Tuesday, November 6, 2007

1984=2007?

Read Part I, Chapter VIII. This brings us to the end of Part I. You have two days to do this. Written assignment: Post to your blogs -- What are your thoughts and analysis of Part I? Describe in detail your personal feelings and mood taken from reading Part I? Questions to consider: How does life in 2007 reflect society in 1984? How has reading this book impacted the way you view society? What do you think will happen as the story unfolds?
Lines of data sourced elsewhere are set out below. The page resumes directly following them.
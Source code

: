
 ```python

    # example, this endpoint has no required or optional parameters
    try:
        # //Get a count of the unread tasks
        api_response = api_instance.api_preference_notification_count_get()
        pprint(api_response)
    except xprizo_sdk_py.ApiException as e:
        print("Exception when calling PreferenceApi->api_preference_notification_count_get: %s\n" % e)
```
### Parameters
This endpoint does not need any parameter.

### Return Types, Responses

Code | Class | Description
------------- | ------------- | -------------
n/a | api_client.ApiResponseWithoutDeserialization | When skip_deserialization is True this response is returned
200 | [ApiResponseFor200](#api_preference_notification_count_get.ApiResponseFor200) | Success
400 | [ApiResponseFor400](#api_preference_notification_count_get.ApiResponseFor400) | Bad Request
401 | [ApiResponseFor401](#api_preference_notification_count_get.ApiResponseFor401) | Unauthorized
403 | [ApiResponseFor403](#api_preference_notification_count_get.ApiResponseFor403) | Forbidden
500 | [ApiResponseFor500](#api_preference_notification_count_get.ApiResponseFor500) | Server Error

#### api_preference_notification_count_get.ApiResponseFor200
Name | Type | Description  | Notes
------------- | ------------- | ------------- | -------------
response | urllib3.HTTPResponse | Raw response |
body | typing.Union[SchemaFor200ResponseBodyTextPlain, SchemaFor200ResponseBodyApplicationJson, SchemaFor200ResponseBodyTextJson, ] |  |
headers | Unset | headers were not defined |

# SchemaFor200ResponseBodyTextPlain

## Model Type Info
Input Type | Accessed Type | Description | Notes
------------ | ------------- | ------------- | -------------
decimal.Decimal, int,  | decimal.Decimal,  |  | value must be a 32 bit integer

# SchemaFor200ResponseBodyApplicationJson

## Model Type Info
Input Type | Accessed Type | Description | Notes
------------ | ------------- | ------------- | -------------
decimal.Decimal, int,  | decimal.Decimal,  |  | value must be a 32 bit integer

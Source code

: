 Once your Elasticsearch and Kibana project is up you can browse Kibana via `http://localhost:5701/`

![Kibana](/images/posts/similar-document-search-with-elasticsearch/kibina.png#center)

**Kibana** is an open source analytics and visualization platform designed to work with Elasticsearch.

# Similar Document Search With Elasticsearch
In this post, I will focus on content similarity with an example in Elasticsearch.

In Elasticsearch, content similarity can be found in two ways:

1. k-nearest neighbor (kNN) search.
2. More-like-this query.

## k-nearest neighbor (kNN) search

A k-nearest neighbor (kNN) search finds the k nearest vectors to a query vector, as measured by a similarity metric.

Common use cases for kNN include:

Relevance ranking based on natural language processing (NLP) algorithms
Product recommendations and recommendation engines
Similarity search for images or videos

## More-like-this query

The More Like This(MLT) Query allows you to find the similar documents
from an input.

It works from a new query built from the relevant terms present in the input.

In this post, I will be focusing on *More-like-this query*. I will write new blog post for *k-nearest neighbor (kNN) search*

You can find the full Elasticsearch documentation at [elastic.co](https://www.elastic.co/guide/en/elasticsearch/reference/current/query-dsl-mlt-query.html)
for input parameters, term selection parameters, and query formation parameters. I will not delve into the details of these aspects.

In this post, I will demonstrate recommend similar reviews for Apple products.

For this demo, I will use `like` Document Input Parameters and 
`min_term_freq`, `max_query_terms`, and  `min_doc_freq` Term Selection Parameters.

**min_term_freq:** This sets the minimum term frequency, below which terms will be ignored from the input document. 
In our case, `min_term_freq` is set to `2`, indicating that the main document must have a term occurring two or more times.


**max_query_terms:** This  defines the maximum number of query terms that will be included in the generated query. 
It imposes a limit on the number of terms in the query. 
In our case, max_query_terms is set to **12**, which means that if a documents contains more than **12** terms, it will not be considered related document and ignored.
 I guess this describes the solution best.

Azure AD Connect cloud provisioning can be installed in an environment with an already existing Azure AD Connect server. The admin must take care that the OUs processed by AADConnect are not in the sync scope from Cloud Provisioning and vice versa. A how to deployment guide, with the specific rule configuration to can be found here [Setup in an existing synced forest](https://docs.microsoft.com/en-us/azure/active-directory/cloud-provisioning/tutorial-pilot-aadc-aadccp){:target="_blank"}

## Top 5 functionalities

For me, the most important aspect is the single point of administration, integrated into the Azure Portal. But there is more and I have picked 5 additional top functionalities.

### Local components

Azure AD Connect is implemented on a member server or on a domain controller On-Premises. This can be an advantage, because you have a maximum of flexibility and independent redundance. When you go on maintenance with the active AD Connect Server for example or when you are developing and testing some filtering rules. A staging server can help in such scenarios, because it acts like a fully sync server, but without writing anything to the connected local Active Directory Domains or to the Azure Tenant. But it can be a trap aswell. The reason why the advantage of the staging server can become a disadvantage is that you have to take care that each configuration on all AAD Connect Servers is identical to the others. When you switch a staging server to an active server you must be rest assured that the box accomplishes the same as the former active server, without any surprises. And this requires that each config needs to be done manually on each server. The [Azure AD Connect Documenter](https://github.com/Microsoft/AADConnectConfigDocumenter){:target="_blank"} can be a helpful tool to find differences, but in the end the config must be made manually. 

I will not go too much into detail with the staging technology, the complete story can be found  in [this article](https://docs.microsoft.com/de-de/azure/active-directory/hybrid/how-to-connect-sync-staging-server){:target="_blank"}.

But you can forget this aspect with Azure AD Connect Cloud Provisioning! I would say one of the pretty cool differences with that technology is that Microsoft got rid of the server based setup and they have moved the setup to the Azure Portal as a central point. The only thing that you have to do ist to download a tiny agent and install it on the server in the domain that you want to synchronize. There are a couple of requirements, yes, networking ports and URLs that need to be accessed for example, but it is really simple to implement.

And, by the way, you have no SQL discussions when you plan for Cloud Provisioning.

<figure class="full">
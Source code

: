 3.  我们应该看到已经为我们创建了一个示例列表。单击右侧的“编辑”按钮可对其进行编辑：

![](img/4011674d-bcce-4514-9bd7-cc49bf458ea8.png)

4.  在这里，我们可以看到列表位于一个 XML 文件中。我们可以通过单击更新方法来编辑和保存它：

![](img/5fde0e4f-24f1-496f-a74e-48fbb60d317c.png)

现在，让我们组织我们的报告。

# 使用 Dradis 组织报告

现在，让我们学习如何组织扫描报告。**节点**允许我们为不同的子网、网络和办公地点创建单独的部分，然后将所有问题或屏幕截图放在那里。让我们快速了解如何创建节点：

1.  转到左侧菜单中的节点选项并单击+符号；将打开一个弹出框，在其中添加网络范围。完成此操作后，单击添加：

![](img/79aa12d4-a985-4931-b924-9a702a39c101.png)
There has been times when I've thought about the probability of this book describing what we are all living in today. The cameras in the street, stores, buildings, subway, etc (which on the book would be the telescreens)...Are they really put up by the government so they could watch our everyday, every moment steps? I have concluded that is not a trick of the government to justify their interest in spying on us. Why would the government want to watch millions of people everyday, what can they possibly do if by that one camera in the subway hundreds of people pass by and the image isn't even clear enough to distinguish who that person that just passed by is, on top of that, that person they might be spying on might pass by that camera just once a month or so, I find this probability of cameras being used for the government to spy on us very doubtful.
In the book the party claims there is "Thought Police", this is something I also highly doubt because how can they possibly read anyones mind, plus it takes a while for the "Thought Police" to go after the thought criminals. So what I think is that the party is trying to terrify the citizens making them believe there's thought police always watching for their thought so that way plebescites won't have any thoughts which might affect the party like going against them.
Although I doubt many things about the book being compared to the world we live in today, there was this one things that really caught my attention and still disconcerts me. The day Mr. Sipkin came back from getting "fired", he told us, "If I would have really gotten fired, they wouldn't have let me speak to you guys, they would have just told me to leave right there and then and come back for my stuff some other time when no students were around." I started to compare these words with what happens in the book, if someone commits a crime, the police breaks into their home and takes them and no one ever knows what happened to them. So my question is, are we living in a world where people can get extinct?
It's said that in Winston's job, no one talks to anyone because they don't trust each other. Winston is always aware of what facial expressions he makes because just with that he can give himself away. For example the time when they were giving an announcement from the Ministry of Plenty, at the end of it, he noticed a girl looking at him with curious intensity. This filled Winston up with questons, 'Why was she watching him? Why did she keep following him about?' 'He thought that she was not actually a part of the Thought Police but that it was precisely the amateur spy who was the greatest danger of all. It was terribly dangerous to let your thoughts wander when you were in any public place or within range of a telescreen, the smallest thing could give you away.' I have known from previous experiences that you cannot fully trust anyone, but reading this book has made my believe stronger.